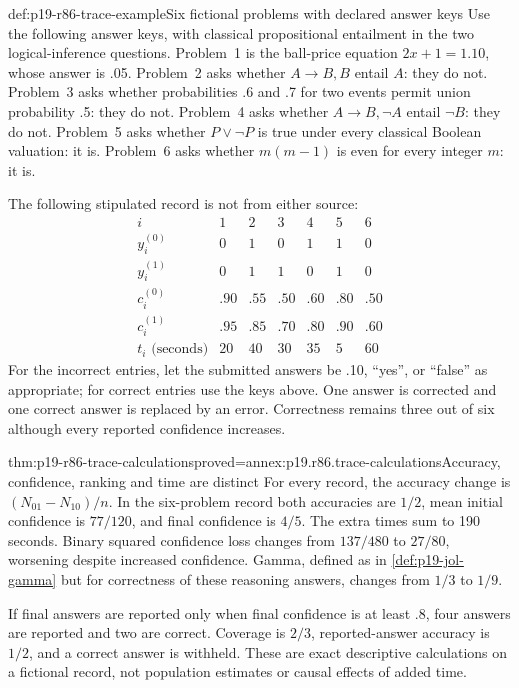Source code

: \begin{hbexample}{def:p19-r86-trace-example}{Six fictional problems with declared answer keys}
Use the following answer keys, with classical propositional entailment in
the two logical-inference questions. Problem~1 is the ball-price equation
\(2x+1=1.10\), whose answer is .05. Problem~2 asks whether
\(A\to B,B\) entail \(A\): they do not. Problem~3 asks whether
probabilities .6 and .7 for two events permit union probability .5: they do
not. Problem~4 asks whether \(A\to B,\neg A\) entail \(\neg B\):
they do not. Problem~5 asks whether \(P\lor\neg P\) is true under
every classical Boolean valuation: it is. Problem~6 asks whether
\(m(m-1)\) is even for every integer \(m\): it is.

The following stipulated record is not from either source:
\[
\begin{array}{c|rrrrrr}
 i&1&2&3&4&5&6\\\hline
 y_i^{(0)}&0&1&0&1&1&0\\
 y_i^{(1)}&0&1&1&0&1&0\\
 c_i^{(0)}&.90&.55&.50&.60&.80&.50\\
 c_i^{(1)}&.95&.85&.70&.80&.90&.60\\
 t_i\text{ (seconds)}&20&40&30&35&5&60
\end{array}
\]
For the incorrect entries, let the submitted answers be .10, ``yes'', or
``false'' as appropriate; for correct entries use the keys above. One answer
is corrected and one correct answer is replaced by an error. Correctness
remains three out of six although every reported confidence increases.
\end{hbexample}

\begin{hbtheorem}{thm:p19-r86-trace-calculations}{proved=annex:p19.r86.trace-calculations}{Accuracy, confidence, ranking and time are distinct}
For every record, the accuracy change is \((N_{01}-N_{10})/n\).
In the six-problem record both accuracies are \(1/2\), mean initial
confidence is \(77/120\), and final confidence is \(4/5\).
The extra times sum to 190 seconds. Binary squared confidence loss changes
from \(137/480\) to \(27/80\), worsening despite increased confidence.
Gamma, defined as in \ref{def:p19-jol-gamma} but for correctness of these
reasoning answers, changes from \(1/3\) to \(1/9\).

If final answers are reported only when final confidence is at least .8,
four answers are reported and two are correct. Coverage is \(2/3\),
reported-answer accuracy is \(1/2\), and a correct answer is withheld.
These are exact descriptive calculations on a fictional record, not population
estimates or causal effects of added time.
\end{hbtheorem}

• • •

TASK TO COMPLETE:
State how many lines of the listing above include the word "every". Give nothing but the number.

OUTPUT OF THE EXERCISE:
4